Sagramanda - Alan Dean Foster

Gosh I must have read a dozen books by this author and he never lets you down. This is set in "near-future India" and you get a sense of the population issues and resource scarcity playing out. Its a kind of sci-fi, commerial espionage, eco thriller. The underdog trying to make a newly created resource available to the world. Was excellent fun with its wacky range of characters but a little disappointing when you discover what the big secret is! 7/10

Days of Infamy - Harry Turtledove

This guy specialises in alternate history, perfect for a sci-fi/history buff! The premise is: what if the Japanese invaded Hawaii after Pearl Harbour? Its a good story with some excellent characters and some nice twists - like the invention of the windsurfer! Lots of "in jokes" as history is subtly changed. Also asks some big questions about racism and what people will do under pressure. 7/10

All in all, I missed finding that truly excellent read in the 9 or 10 range, but with all the distractions, I'm not sure I would have appreciated it.

8 comments:

Rhett said...

You read Dreamsongs! I've seen it in Whitcoulls...I'm jealous.

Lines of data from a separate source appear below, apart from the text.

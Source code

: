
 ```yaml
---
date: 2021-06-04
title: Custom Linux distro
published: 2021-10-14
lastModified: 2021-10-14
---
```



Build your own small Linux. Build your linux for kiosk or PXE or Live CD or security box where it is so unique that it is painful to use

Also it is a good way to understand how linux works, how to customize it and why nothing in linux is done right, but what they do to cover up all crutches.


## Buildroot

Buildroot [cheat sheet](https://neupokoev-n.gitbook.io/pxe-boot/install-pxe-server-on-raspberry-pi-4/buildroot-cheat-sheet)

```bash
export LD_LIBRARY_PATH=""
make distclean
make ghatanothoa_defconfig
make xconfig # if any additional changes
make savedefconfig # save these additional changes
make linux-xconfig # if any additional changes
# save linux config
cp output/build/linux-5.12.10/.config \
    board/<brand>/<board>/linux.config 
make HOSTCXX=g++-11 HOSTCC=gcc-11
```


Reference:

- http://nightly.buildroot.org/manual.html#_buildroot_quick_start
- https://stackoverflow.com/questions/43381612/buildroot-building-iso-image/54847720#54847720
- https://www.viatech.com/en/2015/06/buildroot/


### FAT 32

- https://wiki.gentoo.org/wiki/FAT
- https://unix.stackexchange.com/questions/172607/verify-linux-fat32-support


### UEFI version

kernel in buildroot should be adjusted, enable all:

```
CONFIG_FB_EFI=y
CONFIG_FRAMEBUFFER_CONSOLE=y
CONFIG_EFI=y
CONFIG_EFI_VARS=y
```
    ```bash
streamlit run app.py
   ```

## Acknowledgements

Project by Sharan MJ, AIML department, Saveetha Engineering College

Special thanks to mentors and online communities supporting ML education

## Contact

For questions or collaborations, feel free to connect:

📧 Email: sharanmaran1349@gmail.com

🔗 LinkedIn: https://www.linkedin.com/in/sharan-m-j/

At the moment I'm reading Memories of Ice by Steven Erickson... part of a 10 book series called The Malazan Book of the Fallen, (he's written 8, I think)...

BJ said...

Yup and I just picked up one of his Wild Cards collections from the library today...and ordered the remaining 2 books in the Atilla series...phew! I'll need to get cracking as i am thinking about giving up the reading of fiction for Lent...

Rhett said...

Cool :-). I think you will have to advise me on some good sci-fi. I'm feeling a sci-fi itch; after I finish with Memories of Ice (it's a whopper at 1100 pages... some kind of record for me), I'm going to read Dune (been meaning to for ages, so I bought it)... then I'm open to suggestions and lendings.

And what a good Lent idea. You always think of good ones. For me, giving up fiction would be hard, but the hardest would be to give up either gaming or music (recreational listening of course, not counting church worship).

I'm thinking that giving up the Xbox 360 for lent might be an idea.

BJ said...

Muahahahaha...

Feel the strength of the dark side young paduin...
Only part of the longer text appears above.